No, what's even creepier to me is what a society of such people would be.
...People are people, and the vast majority of we humans formed our core values in our adolescences, locked our social and political opinions in our early 20's. Grudges dig deep. To call out a specific example: no matter who you voted for, wasn't it a little goddam tiring in the 2000 election to still be refighting the 32-year old Vietnam War records of the two candidates for the US presidency?

Now imagine it was the Civil War.
These observations don't strike me as contradictory or incompatible. But place them side by side and they're... interesting. A society of immortals, or even near-immortals, could easily end up locked in a sort of social and cultural stasis.

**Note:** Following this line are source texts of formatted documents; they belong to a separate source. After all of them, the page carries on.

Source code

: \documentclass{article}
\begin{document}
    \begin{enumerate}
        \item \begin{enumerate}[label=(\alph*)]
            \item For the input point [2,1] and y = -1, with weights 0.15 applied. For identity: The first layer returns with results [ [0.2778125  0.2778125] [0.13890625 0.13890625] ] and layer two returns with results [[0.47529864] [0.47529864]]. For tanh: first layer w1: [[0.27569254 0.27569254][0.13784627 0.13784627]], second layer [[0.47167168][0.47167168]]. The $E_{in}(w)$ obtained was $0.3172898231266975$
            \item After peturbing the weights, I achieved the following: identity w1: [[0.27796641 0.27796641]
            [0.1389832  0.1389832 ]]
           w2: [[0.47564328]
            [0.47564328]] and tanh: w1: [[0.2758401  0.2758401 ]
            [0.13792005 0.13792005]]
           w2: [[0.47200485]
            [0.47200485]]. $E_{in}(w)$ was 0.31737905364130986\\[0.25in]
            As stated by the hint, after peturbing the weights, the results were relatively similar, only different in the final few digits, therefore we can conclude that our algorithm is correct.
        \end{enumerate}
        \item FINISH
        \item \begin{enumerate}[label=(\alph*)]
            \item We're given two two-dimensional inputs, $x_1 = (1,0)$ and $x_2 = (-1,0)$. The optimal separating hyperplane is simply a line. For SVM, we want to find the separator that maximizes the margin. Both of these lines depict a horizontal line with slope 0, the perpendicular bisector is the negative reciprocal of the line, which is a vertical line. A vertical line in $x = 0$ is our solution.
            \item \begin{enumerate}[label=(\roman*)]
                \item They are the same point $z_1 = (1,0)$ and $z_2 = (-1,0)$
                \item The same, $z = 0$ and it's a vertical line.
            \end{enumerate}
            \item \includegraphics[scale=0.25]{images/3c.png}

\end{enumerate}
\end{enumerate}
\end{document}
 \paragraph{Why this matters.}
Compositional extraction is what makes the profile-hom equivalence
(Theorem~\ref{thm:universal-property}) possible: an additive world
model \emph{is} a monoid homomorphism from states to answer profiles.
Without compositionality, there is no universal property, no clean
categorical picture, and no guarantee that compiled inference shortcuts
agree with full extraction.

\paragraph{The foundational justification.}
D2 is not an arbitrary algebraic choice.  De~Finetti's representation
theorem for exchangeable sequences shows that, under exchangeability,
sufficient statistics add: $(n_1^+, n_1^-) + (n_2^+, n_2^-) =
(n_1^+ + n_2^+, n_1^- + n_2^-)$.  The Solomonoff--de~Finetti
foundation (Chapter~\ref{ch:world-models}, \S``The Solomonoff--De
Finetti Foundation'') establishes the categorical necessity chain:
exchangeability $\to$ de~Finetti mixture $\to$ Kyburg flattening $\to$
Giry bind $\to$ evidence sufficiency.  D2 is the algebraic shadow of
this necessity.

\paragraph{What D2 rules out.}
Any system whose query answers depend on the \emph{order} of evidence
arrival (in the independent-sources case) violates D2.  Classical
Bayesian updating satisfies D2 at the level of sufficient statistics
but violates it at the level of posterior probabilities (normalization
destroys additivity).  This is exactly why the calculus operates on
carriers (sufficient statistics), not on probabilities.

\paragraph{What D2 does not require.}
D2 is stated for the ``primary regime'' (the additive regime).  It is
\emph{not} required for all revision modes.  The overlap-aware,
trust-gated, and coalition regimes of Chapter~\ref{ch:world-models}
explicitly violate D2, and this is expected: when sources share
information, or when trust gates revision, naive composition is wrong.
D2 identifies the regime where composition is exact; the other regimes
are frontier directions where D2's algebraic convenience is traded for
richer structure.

If they were still having children - population pressure concerns aside - you could easily hit a point where the only way for the younger generations to effect social change would be to rise up and murder their elders...

Or go elsewhere. Another planet, say. Someplace so completely distant, and (perhaps more importantly) so completely different, that new insights and new ways of doing things might become possible again.

If they could manage it. If they could gather the resources and develop the technology. If the eldest among them didn't forbid it, or couldn't prevent it. (And here we raise the specter of bloody rebellion again...) If they could find a suitable planet, or planets, and if they had a compatible ecosphere or some means of terraforming.

Nobody talks about the history of Earth anymore. Hell, nobody talks about their own history. People come to the outer planets to forget...

I think I'd like to read that story. Which means I think I'd like to write that story - in my copious free time, of course. I even have a title for it. I'd call it Gerontyranny.